Só acredita no inferno pro homossexual quem é muito simples, de pouca instrução mesmo, ou a pessoa que perdeu sua alma para o reacionarismo. Só sendo muito reacionário, de coração duro, sem caridade alguma, pra dizer que alguém vai pro inferno por ser gay. E quem são as figuras que tem feito isso, essa barbaridade, essa agressão inconsequente? Ora, são as mesmas pessoas que apoiam Bolsonaro, que dizem ter saudade da ditadura militar, que estimulam o golpismo e o ódio de classe, que fazem festa quando a polícia faz chacina nas favelas, que acham que pobre tem mais é que morrer, etc. São fascistas, protofascistas, gente perversa, canalha, gente de extrema direita, gente que faz o mundo ser um lugar pior.

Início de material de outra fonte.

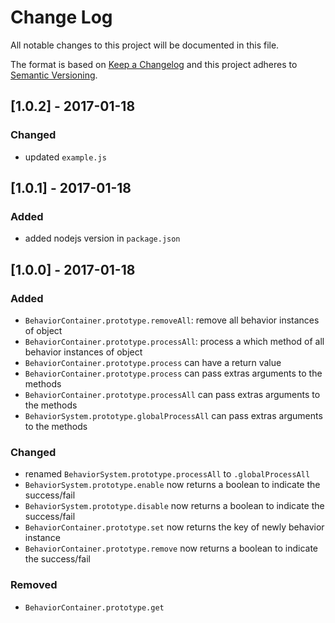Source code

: # Change Log
All notable changes to this project will be documented in this file.

The format is based on [Keep a Changelog](http://keepachangelog.com/)
and this project adheres to [Semantic Versioning](http://semver.org/).

## [1.0.2] - 2017-01-18
### Changed
- updated `example.js`

## [1.0.1] - 2017-01-18
### Added
- added nodejs version in `package.json`

## [1.0.0] - 2017-01-18
### Added
- `BehaviorContainer.prototype.removeAll`: remove all behavior instances of object
- `BehaviorContainer.prototype.processAll`: process a which method of all behavior instances of object
- `BehaviorContainer.prototype.process` can have a return value
- `BehaviorContainer.prototype.process` can pass extras arguments to the methods
- `BehaviorContainer.prototype.processAll` can pass extras arguments to the methods
- `BehaviorSystem.prototype.globalProcessAll` can pass extras arguments to the methods

### Changed
- renamed `BehaviorSystem.prototype.processAll` to `.globalProcessAll`
- `BehaviorSystem.prototype.enable` now returns a boolean to indicate the success/fail
- `BehaviorSystem.prototype.disable` now returns a boolean to indicate the success/fail
- `BehaviorContainer.prototype.set` now returns the key of newly behavior instance
- `BehaviorContainer.prototype.remove` now returns a boolean to indicate the success/fail

### Removed

- `BehaviorContainer.prototype.get`

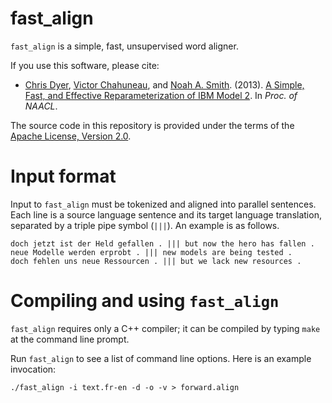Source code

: fast_align
==========

`fast_align` is a simple, fast, unsupervised word aligner.

If you use this software, please cite:
* [Chris Dyer](http://www.cs.cmu.edu/~cdyer), [Victor Chahuneau](http://victor.chahuneau.fr), and [Noah A. Smith](http://www.cs.cmu.edu/~nasmith). (2013). [A Simple, Fast, and Effective Reparameterization of IBM Model 2](http://www.ark.cs.cmu.edu/cdyer/fast_valign.pdf). In *Proc. of NAACL*.

The source code in this repository is provided under the terms of the [Apache License, Version 2.0](http://www.apache.org/licenses/LICENSE-2.0.html).

# Input format

Input to `fast_align` must be tokenized and aligned into parallel sentences. Each line is a source language sentence and its target language translation, separated by a triple pipe symbol (`|||`). An example is as follows.

    doch jetzt ist der Held gefallen . ||| but now the hero has fallen .
    neue Modelle werden erprobt . ||| new models are being tested .
    doch fehlen uns neue Ressourcen . ||| but we lack new resources .

# Compiling and using `fast_align`

`fast_align` requires only a C++ compiler; it can be compiled by typing `make` at the command line prompt.

Run `fast_align` to see a list of command line options. Here is an example invocation:

    ./fast_align -i text.fr-en -d -o -v > forward.align


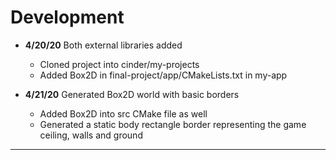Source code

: # Development

- **4/20/20** Both external libraries added
  - Cloned project into cinder/my-projects
  - Added Box2D in final-project/app/CMakeLists.txt in my-app
  
- **4/21/20** Generated Box2D world with basic borders
  - Added Box2D into src CMake file as well
  - Generated a static body rectangle border representing the
    game ceiling, walls and ground
---
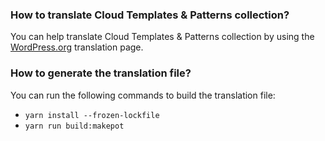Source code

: ### How to translate Cloud Templates & Patterns collection?

You can help translate Cloud Templates & Patterns collection by using the [WordPress.org](https://translate.wordpress.org/projects/wp-plugins/templates-patterns-collection/) translation page.

### How to generate the translation file?

You can run the following commands to build the translation file:
* `yarn install --frozen-lockfile`
* `yarn run build:makepot`
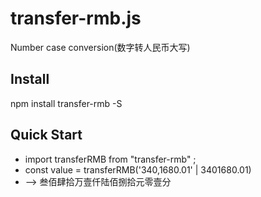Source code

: # transfer-rmb.js
Number case conversion(数字转人民币大写)

## Install
npm install transfer-rmb -S

## Quick Start
- import transferRMB from "transfer-rmb" ;
- const value = transferRMB('340,1680.01' | 3401680.01)
-  --> 叁佰肆拾万壹仟陆佰捌拾元零壹分

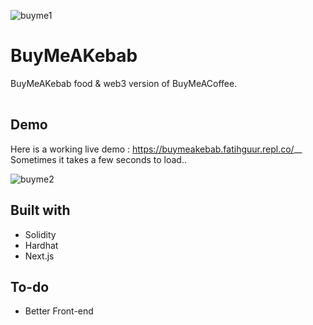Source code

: ![buyme1](https://user-images.githubusercontent.com/32412899/213929352-aa904cff-b94b-45c0-a7e2-d5c96f397256.png)

# BuyMeAKebab
<table>
<tr>

  BuyMeAKebab food & web3 version of BuyMeACoffee.

</tr>
</table>


## Demo
Here is a working live demo :  https://buymeakebab.fatihguur.repl.co/__
Sometimes it takes a few seconds to load..

![buyme2](https://user-images.githubusercontent.com/32412899/213929375-f23fa9fe-d10f-4c0a-b3fa-b0764c71b2c3.png)




## Built with 

- Solidity
- Hardhat
- Next.js


## To-do
- Better Front-end






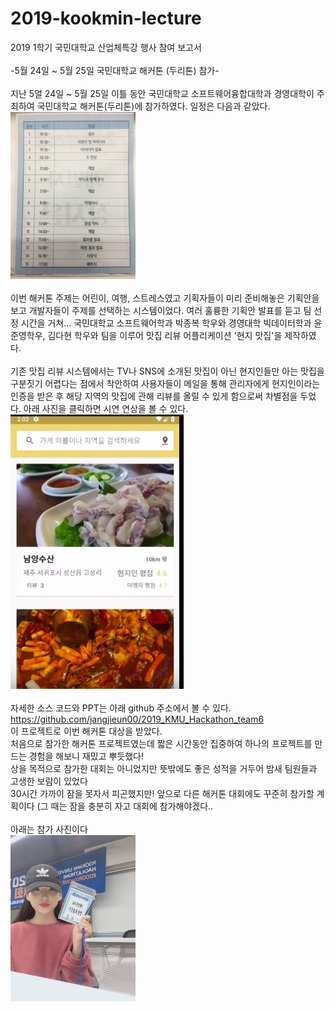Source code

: # 2019-kookmin-lecture
2019 1학기 국민대학교 산업체특강 행사 참여 보고서 </br>
</br>
-5월 24일 ~ 5월 25일 국민대학교 해커톤 (두리톤) 참가-</br>
</br>
지난 5얼 24일 ~ 5월 25일 이틀 동안 국민대학교 소프트웨어융합대학과 경영대학이 주최하여 국민대학교 해커톤(두리톤)에 참가하였다.
일정은 다음과 같았다.</br>
<img src="./media_src/Hackathon3.JPG" width="200"></br> </br>
이번 해커톤 주제는 어린이, 여행, 스트레스였고 기획자들이 미리 준비해놓은 기획안을 보고 개발자들이 주제를 선택하는 시스템이었다. 
여러 훌륭한 기획안 발표를 듣고 팀 선정 시간을 거쳐... 국민대학교 소프트웨어학과 박종복 학우와 경영대학 빅데이터학과 윤준영학우, 김다현 학우와 팀을 이루어 맛집 리뷰 어플리케이션 '현지 맛집'을 제작하였다.</br>
</br>
기존 맛집 리뷰 시스템에서는 TV나 SNS에 소개된 맛집이 아닌 현지인들만 아는 맛집을 구분짓기 어렵다는 점에서 착안하여 사용자들이 메일을 통해 관리자에게 현지인이라는 인증을 받은 후 해당 지역의 맛집에 관해 리뷰를 올릴 수 있게 함으로써 차별점을 두었다. 
아래 사진을 클릭하면 시연 연상을 볼 수 있다.</br>
[![video](./media_src/현지맛집_시연.png)](https://youtu.be/Pqnssw-CvDw) </br>
</br>
자세한 소스 코드와 PPT는 아래 github 주소에서 볼 수 있다.</br>
https://github.com/jangjieun00/2019_KMU_Hackathon_team6</br>
이 프로젝트로 이번 해커톤 대상을 받았다. </br>
처음으로 참가한 해커톤 프로젝트였는데 짧은 시간동안 집중하여 하나의 프로젝트를 만드는 경험을 해보니 재밌고 뿌듯했다!</br>
상을 목적으로 참가한 대회는 아니었지만 뜻밖에도 좋은 성적을 거두어 밤새 팀원들과 고생한 보람이 있었다</br>
30시간 가까이 잠을 못자서 피곤했지만! 앞으로 다른 해커톤 대회에도 꾸준히 참가할 계획이다 (그 때는 잠을 충분히 자고 대회에 참가해야겠다..</br> 
</br>
아래는 참가 사진이다</br> 
<img src="./media_src/Hackathon1.JPG" width="200"></br> 
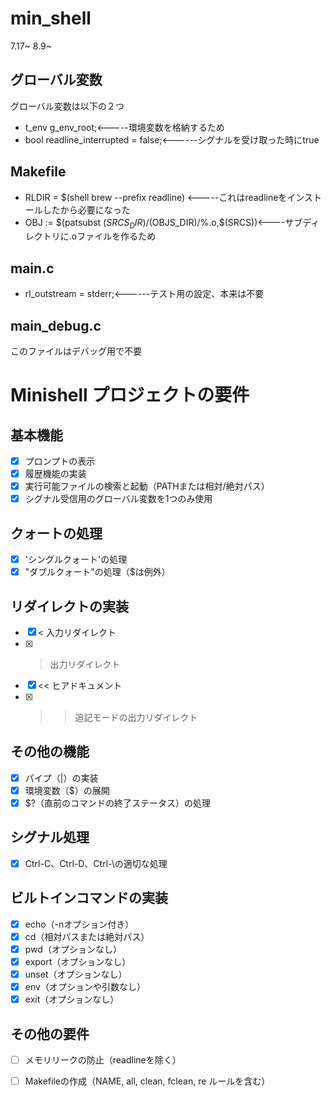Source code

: # min_shell
7.17~
8.9~

## グローバル変数
グローバル変数は以下の２つ
- t_env	g_env_root;<-----環境変数を格納するため
- bool	readline_interrupted = false;<------シグナルを受け取った時にtrue

## Makefile
- RLDIR    = $(shell brew --prefix readline) <-----これはreadlineをインストールしたから必要になった
- OBJ    := $(patsubst $(SRCS_DIR)/%.c,$(OBJS_DIR)/%.o,$(SRCS))<----サブディレクトリに.oファイルを作るため

## main.c
-	rl_outstream = stderr;<------テスト用の設定、本来は不要

## main_debug.c
このファイルはデバッグ用で不要


# Minishell プロジェクトの要件

## 基本機能
- [x] プロンプトの表示
- [x] 履歴機能の実装
- [x] 実行可能ファイルの検索と起動（PATHまたは相対/絶対パス）
- [x] シグナル受信用のグローバル変数を1つのみ使用

## クォートの処理
- [x] 'シングルクォート'の処理
- [x] "ダブルクォート"の処理（$は例外）

## リダイレクトの実装
- [x] < 入力リダイレクト
- [x] > 出力リダイレクト
- [x] << ヒアドキュメント
- [x] >> 追記モードの出力リダイレクト

## その他の機能
- [x] パイプ（|）の実装
- [x] 環境変数（$）の展開
- [x] $?（直前のコマンドの終了ステータス）の処理

## シグナル処理
- [x] Ctrl-C、Ctrl-D、Ctrl-\の適切な処理

## ビルトインコマンドの実装
- [x] echo（-nオプション付き）
- [x] cd（相対パスまたは絶対パス）
- [x] pwd（オプションなし）
- [x] export（オプションなし）
- [x] unset（オプションなし）
- [x] env（オプションや引数なし）
- [x] exit（オプションなし）

## その他の要件
- [ ] メモリリークの防止（readlineを除く）
- [ ] Makefileの作成（NAME, all, clean, fclean, re ルールを含む）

Ora, amados, o que fazer nessa correlação de forças que está colocada? Simples, a gente que se importa com os outros e que espera um mundo mais fraterno, como o papa Francisco, e os movimentos sociais, de direitos humanos, etc e tal, a gente se junta e cria uma trincheira contra os brutamontes. As trincheiras são materiais, políticas, de proposições para a economia; mas também são culturais, podendo ser literárias, nas artes, enfim, e também na religião. 

Gays também tem religião. Não são infiltrados nas igrejas! Eles estão nas igrejas desde sempre. A igreja católica, por exemplo, verdade seja dita, é uma igreja gay. Não se escandalizem. É isso mesmo, a igreja católica é uma igreja gay. Quem não é católico talvez não tenha ideia de como tem gay nas igrejas. Boa parte dos padres é gay. Estão por aí celebrando missas, casamentos  atendendo confissão  dando conselhos. São pessoas normais, pessoas com sentimentos religiosos, sentimentos nobres, sentimentos humanitários. São gays. Essas pessoas existem e estão agora se assumindo, à medida que os tabus vão sendo superados, que paradigmas são quebrados. Quem entende minimamente de ciências humanas sabe que os códigos morais são datados, que vão mudando com o tempo, que o anormal de ontem é o normal de hoje, que o anormal de hoje talvez seja o normal de amanhã. 

Esse meu amigo que me levou pela primeira vez numa reunião da Rede de Católicos LGBT, por exemplo, é meu conhecido de muitos anos. A gente frequentava grupo de jovens. Uns 10 ou 12 anos atrás ele me procurou dizendo ser gay, estava aflito, queria um direcionamento, uma opinião. Eu não sabia o que dizer. Falei pra ele procurar o padre da paróquia. Não sei o que o padre falou. Sei que esse rapaz andou por uma igreja evangélica inclusiva e que voltou à igreja católica, que felizmente encontrou a rede de apoio. É uma rede de apoio, ele agora está assistido, pode procurar seu espaço quando confrontado com algum percalço em sua vida. O que dizer disso? Glória a Deus que esses núcleos existem. São núcleos de resistência, núcleos que vão consolidando seus espaços. E vão pra Aparecida, claro. Glória a Deus que vão pra Aparecida, que existem e que celebram seus 10 anos de rede, com estatuto, com bases sólidas, com orientação teológica, com o pastoreio da igreja. Eu me alegro de estar engajado com eles. Tenho meus engajamentos, tenho uma posição política, ideológica. E tenho religião. E se tenho religião, posso ter minhas posições. Minha posição é totalmente teologia da libertação. A teologia da libertação, na minha opinião, é uma das coisas mais bonitas que existiu na história. Hoje não tem CEB's, o movimento tá recuado. Tomara que a coisa melhore. Vejo nos núcleos da rede de católicos LGBT uma boa opção de engajamento. Por isso que fui com esses irmãos pra Aparecida e pretendo ir sempre. Aparecida é nossa. Nós sempre teremos Aparecida.